For the most part, however, the pistols fired from the ground did little more than vent the sort of righteous fury which Col. Jeff Cooper, who would fight in the Pacific Theater, later called "The red haze of battle."

Even shots that don't send an enemy plane away trailing smoke cannot be said to be futile. If nothing else, they remind the enemy of the defender's unshakable resolve. At least one enemy pilot was suitably impressed.

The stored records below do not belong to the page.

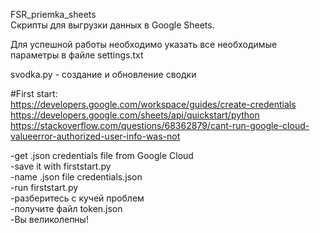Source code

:FSR_priemka_sheets  
Скрипты для выгрузки данных в Google Sheets.   
  
Для успешной работы необходимо указать все необходимые параметры в файле settings.txt  
  
svodka.py - создание и обновление сводки  


#First start:  
https://developers.google.com/workspace/guides/create-credentials  
https://developers.google.com/sheets/api/quickstart/python  
https://stackoverflow.com/questions/68362879/cant-run-google-cloud-valueerror-authorized-user-info-was-not  

-get .json credentials file from Google Cloud  
-save it with firststart.py  
-name .json file credentials.json  
-run firststart.py  
-разберитесь с кучей проблем  
-получите файл token.json  
-Вы великолепны!  


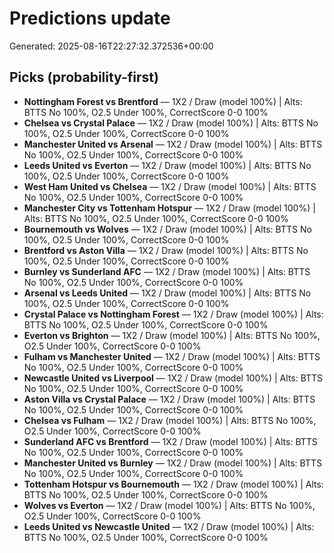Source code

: # Predictions update

Generated: 2025-08-16T22:27:32.372536+00:00

## Picks (probability-first)
- **Nottingham Forest vs Brentford** — 1X2 / Draw (model 100%) | Alts: BTTS No 100%, O2.5 Under 100%, CorrectScore 0-0 100%
- **Chelsea vs Crystal Palace** — 1X2 / Draw (model 100%) | Alts: BTTS No 100%, O2.5 Under 100%, CorrectScore 0-0 100%
- **Manchester United vs Arsenal** — 1X2 / Draw (model 100%) | Alts: BTTS No 100%, O2.5 Under 100%, CorrectScore 0-0 100%
- **Leeds United vs Everton** — 1X2 / Draw (model 100%) | Alts: BTTS No 100%, O2.5 Under 100%, CorrectScore 0-0 100%
- **West Ham United vs Chelsea** — 1X2 / Draw (model 100%) | Alts: BTTS No 100%, O2.5 Under 100%, CorrectScore 0-0 100%
- **Manchester City vs Tottenham Hotspur** — 1X2 / Draw (model 100%) | Alts: BTTS No 100%, O2.5 Under 100%, CorrectScore 0-0 100%
- **Bournemouth vs Wolves** — 1X2 / Draw (model 100%) | Alts: BTTS No 100%, O2.5 Under 100%, CorrectScore 0-0 100%
- **Brentford vs Aston Villa** — 1X2 / Draw (model 100%) | Alts: BTTS No 100%, O2.5 Under 100%, CorrectScore 0-0 100%
- **Burnley vs Sunderland AFC** — 1X2 / Draw (model 100%) | Alts: BTTS No 100%, O2.5 Under 100%, CorrectScore 0-0 100%
- **Arsenal vs Leeds United** — 1X2 / Draw (model 100%) | Alts: BTTS No 100%, O2.5 Under 100%, CorrectScore 0-0 100%
- **Crystal Palace vs Nottingham Forest** — 1X2 / Draw (model 100%) | Alts: BTTS No 100%, O2.5 Under 100%, CorrectScore 0-0 100%
- **Everton vs Brighton** — 1X2 / Draw (model 100%) | Alts: BTTS No 100%, O2.5 Under 100%, CorrectScore 0-0 100%
- **Fulham vs Manchester United** — 1X2 / Draw (model 100%) | Alts: BTTS No 100%, O2.5 Under 100%, CorrectScore 0-0 100%
- **Newcastle United vs Liverpool** — 1X2 / Draw (model 100%) | Alts: BTTS No 100%, O2.5 Under 100%, CorrectScore 0-0 100%
- **Aston Villa vs Crystal Palace** — 1X2 / Draw (model 100%) | Alts: BTTS No 100%, O2.5 Under 100%, CorrectScore 0-0 100%
- **Chelsea vs Fulham** — 1X2 / Draw (model 100%) | Alts: BTTS No 100%, O2.5 Under 100%, CorrectScore 0-0 100%
- **Sunderland AFC vs Brentford** — 1X2 / Draw (model 100%) | Alts: BTTS No 100%, O2.5 Under 100%, CorrectScore 0-0 100%
- **Manchester United vs Burnley** — 1X2 / Draw (model 100%) | Alts: BTTS No 100%, O2.5 Under 100%, CorrectScore 0-0 100%
- **Tottenham Hotspur vs Bournemouth** — 1X2 / Draw (model 100%) | Alts: BTTS No 100%, O2.5 Under 100%, CorrectScore 0-0 100%
- **Wolves vs Everton** — 1X2 / Draw (model 100%) | Alts: BTTS No 100%, O2.5 Under 100%, CorrectScore 0-0 100%
- **Leeds United vs Newcastle United** — 1X2 / Draw (model 100%) | Alts: BTTS No 100%, O2.5 Under 100%, CorrectScore 0-0 100%
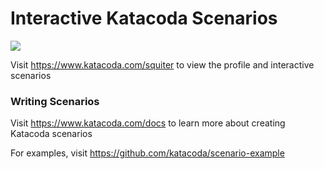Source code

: # Interactive Katacoda Scenarios

[![](http://shields.katacoda.com/katacoda/squiter/count.svg)](https://www.katacoda.com/squiter "Get your profile on Katacoda.com")

Visit https://www.katacoda.com/squiter to view the profile and interactive scenarios

### Writing Scenarios
Visit https://www.katacoda.com/docs to learn more about creating Katacoda scenarios

For examples, visit https://github.com/katacoda/scenario-example
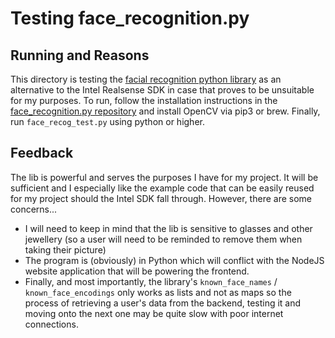 # Testing face_recognition.py

## Running and Reasons

This directory is testing the [facial recognition python library](https://github.com/ageitgey/face_recognition) as an alternative to the Intel Realsense SDK in case that proves to be unsuitable for my purposes.
To run, follow the installation instructions in the [face_recognition.py repository](https://github.com/ageitgey/face_recognition#installation-options) and install OpenCV via pip3 or brew. Finally, run `face_recog_test.py` using python or higher.

## Feedback

The lib is powerful and serves the purposes I have for my project. It will be sufficient and I especially like the example code that can be easily reused for my project should the Intel SDK fall through. However, there are some concerns...

- I will need to keep in mind that the lib is sensitive to glasses and other jewellery (so a user will need to be reminded to remove them when taking their picture)
- The program is (obviously) in Python which will conflict with the NodeJS website application that will be powering the frontend.
- Finally, and most importantly, the library's `known_face_names` / `known_face_encodings` only works as lists and not as maps so the process of retrieving a user's data from the backend, testing it and moving onto the next one may be quite slow with poor internet connections.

Historian Walter Lord's powerful Day of Infamy notes, "Up above, Lt. Yoshio Shiga raked Ewa (the Marine Corps Naval Air Station) with his Zero fighter. He noticed a Marine standing beside a disabled plane and charged down, all guns blazing. The man refused to budge... kept firing back with a pistol. Shiga still considers him the bravest American he has ever met."

Some of the defenders were even more weakly equipped. They had only shotguns.

Scatterguns Respond

A review of the literature shows that shotguns were indeed fired at the enemy. At Pearl Harbor, however, they appear to have had no effect, though a shotgun would come into play during the drama of the last enemy pilot captured from the raid.

Private Leslie Le Fan, who was at the Marine barracks, remembered, "There was a Marine officer and a naval officer who walked out of the barracks. They were undoubtedly going skeet shooting that morning. They both had automatic 12-gauge shotguns, and I'm going to say that each one was carrying a satchel filled with four boxes of ammo. They stopped right in the middle of the parade grounds in front of the barracks, loaded their shotguns, and began to fire. The thought went through my head: 'What do they expect to do to an airplane with a shotgun?' But a man had to do something."

As with the brave Marine with the 1911 who hammered a lesson in American resolve into the heart of the invading pilot, the men with the shotguns had at least made a statement. One is reminded of a T-shirt popular in the U.S. in the 1980s. It depicted a mouse raising its middle finger toward a giant eagle that was swooping in upon it with extended claws and rapaciously open beak. The caption was, "The Last Great Act of Defiance."

Service Rifles

While privately owned sporting and target rifles were apparently deployed against the invaders, the overwhelming majority of effective small-arms fire by Americans on December 7, 1941, came from .30-'06 military rifles. Photos taken that day show a preponderance of Springfield 1903 bolt-actions, but some of the new semiautomatic M-1 Garands had made their way to Hawaii by then. The Army had some, but the Marine Corps came later to the M-1 and was not yet using it as a primary weapon, according to historian Mike Wright.